Hot Topics in Talent Management: Succession Planning Insights and New Resources!

Louise Finch | Tuesday, 30 July 2024

Hope everyone is enjoying the burst of summer sun! Sat in my garden having my morning coffee, I was reflecting on what our new members of The Talent Labs are talking to us about.

We’re growing rapidly with membership to the Talent Management and Development Labs and a hot topic for people right now is succession planning.

They’re asking with questions like:

  • How do I improve or simplify our processes?
  • Are people still using the 9-box grid? What alternatives are there?
  • Can succession planning work across the whole organisation?
  • How do you engage the business and people managers effectively?
  • How do you demonstrate the value and return on investment?

From my experience, making this a core part of your people strategy and planning is absolutely vital. You need a simple process that isa clearly communicated and engages everyone involved. The assessment tools you use should be tailored to fit what your business goals and success drivers.

I’ve used the 9-box grid in a few organisations and think it still has a lot of validity to provide a structured approach, although it can easily be overcomplicated and too rigid. I have found people managers like rules to fall back on, so they know they are not doing the wrong thing.

With potential assessments and succession planning, there it isn’t an exact science. It needs good management judgement. If your managers rely too much on the structure of something like the 9-box, then you can often get the wrong result.


I’ve used simpler structures in organisations too, but these weren’t a silver bullet.

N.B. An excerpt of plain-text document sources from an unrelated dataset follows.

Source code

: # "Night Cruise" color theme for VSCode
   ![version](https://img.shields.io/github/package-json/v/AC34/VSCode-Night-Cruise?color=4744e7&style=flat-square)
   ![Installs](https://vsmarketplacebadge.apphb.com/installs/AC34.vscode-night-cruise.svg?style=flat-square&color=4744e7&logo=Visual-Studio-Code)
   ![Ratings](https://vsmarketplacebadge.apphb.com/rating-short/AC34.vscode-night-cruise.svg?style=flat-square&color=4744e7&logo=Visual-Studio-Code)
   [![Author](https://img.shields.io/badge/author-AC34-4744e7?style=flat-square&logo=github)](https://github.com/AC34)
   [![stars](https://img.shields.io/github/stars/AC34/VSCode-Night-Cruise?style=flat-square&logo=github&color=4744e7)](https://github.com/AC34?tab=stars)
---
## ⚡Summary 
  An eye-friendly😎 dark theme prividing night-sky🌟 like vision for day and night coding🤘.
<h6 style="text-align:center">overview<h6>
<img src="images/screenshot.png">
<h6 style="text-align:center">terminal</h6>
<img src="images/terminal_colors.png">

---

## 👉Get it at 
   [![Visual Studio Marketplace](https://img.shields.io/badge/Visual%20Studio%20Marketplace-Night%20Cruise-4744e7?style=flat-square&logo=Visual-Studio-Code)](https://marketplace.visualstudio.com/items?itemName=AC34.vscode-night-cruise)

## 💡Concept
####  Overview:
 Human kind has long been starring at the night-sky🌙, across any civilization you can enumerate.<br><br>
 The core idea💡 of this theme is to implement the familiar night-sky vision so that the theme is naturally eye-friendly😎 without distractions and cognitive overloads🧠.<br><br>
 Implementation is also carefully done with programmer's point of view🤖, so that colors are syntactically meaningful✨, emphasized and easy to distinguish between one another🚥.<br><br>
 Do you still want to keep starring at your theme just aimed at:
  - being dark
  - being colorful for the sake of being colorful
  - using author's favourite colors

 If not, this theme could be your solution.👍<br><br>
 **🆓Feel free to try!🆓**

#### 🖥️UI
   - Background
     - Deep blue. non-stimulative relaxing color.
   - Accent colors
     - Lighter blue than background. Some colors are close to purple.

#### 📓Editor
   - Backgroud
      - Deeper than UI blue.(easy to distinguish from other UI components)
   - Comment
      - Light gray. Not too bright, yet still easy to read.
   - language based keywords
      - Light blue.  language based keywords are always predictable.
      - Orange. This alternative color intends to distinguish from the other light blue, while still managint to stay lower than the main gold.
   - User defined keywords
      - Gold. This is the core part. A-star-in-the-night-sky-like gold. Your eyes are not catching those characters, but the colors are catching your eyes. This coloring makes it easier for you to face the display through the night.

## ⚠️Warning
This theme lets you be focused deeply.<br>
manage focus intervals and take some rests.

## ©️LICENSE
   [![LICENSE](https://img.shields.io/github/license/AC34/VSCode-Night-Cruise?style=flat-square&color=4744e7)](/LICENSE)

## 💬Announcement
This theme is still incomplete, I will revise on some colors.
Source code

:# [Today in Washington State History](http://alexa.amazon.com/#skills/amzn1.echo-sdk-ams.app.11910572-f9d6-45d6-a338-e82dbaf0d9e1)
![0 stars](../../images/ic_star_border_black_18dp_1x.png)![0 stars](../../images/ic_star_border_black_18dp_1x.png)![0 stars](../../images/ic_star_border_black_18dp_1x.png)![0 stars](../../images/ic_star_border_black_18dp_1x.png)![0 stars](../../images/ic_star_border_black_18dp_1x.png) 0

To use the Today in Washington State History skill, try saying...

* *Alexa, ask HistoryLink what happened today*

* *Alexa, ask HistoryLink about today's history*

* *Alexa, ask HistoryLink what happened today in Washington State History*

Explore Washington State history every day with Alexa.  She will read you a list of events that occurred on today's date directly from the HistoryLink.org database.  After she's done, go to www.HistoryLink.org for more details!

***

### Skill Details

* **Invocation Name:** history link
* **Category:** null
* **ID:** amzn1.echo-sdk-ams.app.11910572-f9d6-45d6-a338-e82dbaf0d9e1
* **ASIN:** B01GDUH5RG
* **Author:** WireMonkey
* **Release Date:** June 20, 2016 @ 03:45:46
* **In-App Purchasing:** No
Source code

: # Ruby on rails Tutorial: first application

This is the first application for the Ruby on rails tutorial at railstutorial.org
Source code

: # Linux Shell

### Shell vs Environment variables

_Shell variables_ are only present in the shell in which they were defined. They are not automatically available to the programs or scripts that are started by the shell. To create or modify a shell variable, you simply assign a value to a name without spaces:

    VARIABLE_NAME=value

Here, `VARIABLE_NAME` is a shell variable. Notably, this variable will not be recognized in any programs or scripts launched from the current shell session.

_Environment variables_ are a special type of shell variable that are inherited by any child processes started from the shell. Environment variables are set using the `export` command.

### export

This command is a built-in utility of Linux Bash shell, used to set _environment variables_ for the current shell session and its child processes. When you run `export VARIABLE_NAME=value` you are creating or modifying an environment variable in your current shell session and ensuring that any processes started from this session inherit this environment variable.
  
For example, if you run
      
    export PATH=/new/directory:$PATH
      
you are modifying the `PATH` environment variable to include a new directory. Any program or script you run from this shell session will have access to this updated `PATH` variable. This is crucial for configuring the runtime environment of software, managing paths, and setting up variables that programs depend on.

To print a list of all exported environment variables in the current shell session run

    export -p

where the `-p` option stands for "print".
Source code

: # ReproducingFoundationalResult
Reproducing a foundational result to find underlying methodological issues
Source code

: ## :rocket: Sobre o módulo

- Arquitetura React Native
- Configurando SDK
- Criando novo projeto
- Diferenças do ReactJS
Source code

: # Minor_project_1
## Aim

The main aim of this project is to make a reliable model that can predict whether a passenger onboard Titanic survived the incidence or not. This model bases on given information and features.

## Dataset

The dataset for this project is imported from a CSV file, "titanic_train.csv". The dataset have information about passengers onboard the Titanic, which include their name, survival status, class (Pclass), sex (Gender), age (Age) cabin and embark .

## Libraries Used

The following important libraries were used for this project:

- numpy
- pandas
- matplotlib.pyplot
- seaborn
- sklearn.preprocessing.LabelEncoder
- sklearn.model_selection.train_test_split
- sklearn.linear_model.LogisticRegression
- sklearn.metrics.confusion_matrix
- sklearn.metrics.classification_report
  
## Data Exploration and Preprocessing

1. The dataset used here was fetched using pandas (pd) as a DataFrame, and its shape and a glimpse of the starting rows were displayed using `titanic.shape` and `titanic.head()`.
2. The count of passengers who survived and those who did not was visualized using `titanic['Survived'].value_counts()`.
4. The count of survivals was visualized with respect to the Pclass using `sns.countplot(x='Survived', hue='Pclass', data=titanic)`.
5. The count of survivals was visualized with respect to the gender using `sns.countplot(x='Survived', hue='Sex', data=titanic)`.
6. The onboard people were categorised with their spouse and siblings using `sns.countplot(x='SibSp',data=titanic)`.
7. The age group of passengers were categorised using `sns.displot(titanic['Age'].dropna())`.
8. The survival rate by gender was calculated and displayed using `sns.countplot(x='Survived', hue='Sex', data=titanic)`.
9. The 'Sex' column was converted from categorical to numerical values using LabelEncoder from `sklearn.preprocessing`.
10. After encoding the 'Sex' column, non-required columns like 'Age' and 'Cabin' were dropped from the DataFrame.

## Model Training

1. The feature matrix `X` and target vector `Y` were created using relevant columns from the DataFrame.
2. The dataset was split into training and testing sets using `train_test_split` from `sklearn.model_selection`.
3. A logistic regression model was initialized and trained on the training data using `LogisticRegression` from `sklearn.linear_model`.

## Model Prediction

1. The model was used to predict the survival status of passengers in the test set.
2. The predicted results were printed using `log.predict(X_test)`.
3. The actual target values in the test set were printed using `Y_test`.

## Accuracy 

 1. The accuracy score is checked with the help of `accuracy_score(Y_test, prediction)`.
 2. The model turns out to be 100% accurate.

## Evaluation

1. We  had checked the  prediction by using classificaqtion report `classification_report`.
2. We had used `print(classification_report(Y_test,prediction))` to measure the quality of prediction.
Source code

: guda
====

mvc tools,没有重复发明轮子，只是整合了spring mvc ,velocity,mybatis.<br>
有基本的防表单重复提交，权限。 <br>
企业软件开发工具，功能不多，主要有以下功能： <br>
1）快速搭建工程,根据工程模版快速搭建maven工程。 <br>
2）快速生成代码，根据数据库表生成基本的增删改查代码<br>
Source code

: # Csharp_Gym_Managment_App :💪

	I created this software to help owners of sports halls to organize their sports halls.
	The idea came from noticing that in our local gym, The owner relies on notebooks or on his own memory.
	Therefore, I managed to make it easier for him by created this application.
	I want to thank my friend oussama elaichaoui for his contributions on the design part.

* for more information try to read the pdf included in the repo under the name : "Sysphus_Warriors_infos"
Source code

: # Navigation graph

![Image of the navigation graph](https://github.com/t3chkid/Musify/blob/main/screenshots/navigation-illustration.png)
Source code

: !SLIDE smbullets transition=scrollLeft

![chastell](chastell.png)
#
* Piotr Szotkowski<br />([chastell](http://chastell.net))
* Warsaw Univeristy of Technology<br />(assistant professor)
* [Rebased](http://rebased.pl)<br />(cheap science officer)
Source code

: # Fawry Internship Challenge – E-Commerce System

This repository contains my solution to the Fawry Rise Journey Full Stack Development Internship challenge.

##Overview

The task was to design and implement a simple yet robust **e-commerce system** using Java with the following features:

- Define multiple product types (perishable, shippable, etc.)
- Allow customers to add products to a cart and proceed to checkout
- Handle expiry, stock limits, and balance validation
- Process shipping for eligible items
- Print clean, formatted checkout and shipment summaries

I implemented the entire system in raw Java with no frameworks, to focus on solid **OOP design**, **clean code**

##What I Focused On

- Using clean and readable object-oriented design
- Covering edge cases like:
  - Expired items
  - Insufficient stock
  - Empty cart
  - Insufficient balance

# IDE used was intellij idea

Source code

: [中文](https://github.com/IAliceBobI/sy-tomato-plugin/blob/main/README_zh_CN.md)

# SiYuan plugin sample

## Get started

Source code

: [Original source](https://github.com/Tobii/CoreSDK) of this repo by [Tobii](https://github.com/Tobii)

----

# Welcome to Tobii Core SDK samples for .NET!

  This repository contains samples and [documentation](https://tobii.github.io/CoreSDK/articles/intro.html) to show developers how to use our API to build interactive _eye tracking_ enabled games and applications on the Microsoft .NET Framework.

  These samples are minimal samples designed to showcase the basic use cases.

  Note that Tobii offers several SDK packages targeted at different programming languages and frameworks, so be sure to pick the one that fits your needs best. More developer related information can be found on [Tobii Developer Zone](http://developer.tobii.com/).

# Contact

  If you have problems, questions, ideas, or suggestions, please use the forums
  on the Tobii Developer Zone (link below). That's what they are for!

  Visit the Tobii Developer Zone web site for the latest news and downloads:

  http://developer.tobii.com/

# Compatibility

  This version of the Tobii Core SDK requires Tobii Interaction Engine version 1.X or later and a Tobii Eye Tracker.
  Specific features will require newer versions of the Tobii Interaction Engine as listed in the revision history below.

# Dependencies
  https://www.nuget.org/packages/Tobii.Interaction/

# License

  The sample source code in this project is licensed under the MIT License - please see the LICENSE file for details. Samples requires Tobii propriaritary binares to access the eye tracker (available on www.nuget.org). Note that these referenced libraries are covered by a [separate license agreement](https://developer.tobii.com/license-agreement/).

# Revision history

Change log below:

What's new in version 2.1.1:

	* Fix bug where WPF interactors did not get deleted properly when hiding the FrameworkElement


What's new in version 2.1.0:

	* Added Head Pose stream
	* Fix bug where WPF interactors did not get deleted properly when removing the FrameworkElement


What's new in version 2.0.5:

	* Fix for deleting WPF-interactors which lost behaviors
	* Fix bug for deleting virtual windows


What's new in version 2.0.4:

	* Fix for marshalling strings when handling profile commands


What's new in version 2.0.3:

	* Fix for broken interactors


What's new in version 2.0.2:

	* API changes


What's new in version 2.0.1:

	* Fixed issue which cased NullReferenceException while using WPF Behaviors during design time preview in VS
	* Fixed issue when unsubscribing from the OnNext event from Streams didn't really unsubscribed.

I still found the key success factor was the manager’s skill for understanding their people’s drive and ability, and how this potential is a fit for critical roles in the organisation. This requires quality conversations, keen observation, and thoughtful assessment, no matter which tools or processes you use.

My advice is to identify the structure and process that best align with your business goals and culture. Once you have that, invest in training your managers to effectively review and assess potential.

We have a lot of tools and learning content in our membership library that can help:

  • Succession planning templates for senior teams and for broader use in the organisation around critical roles.
  • Models for assessing potential and alternatives to the 9-box grid to use in your processes.
  • Guidance on defining and mapping critical roles for your succession plan.
  • Guidance on development planning for different levels of potential and performance.
  • Bitesize learning modules on talent management strategy, succession planning, reviewing potential, aligning high potentials to critical roles, defining and mapping talent to critical roles and developing talent at all levels of your organisation.

There are new resources coming over this week and next too, focussed on how to design and implement a talent deal for your organisation, leadership and management capability models, talent pool development ideas and much more. Also, we have some fantastic events coming up for those looking at their succession planning. Join us to discuss:


Not forgetting the questions on how you demonstrate value and ROI 📈

It’s so important to track relevant data linked to your succession and talent management.

Can you show your business things like:

  • How many promotions or moves are you seeing from your talent pools compared to your general population?
  • What the retention rate comparison is for those identified as having potential or actively supported on your succession plan?
  • How your talent pools, from early talent through to senior, map to your critical roles and capabilities?
  • How performance compares when you have high potentials in critical roles?

I had a great interview with Douglas Tilston, Head of People Analytics at Reckitt, for our Talent Optimisation Insight Report (available here). I worked with Doug previously and his support on data and analytics was invaluable to show the impact of our talent management efforts. He talks about combining people and performance data to drive better decision making at both organisational and individual people manager levels.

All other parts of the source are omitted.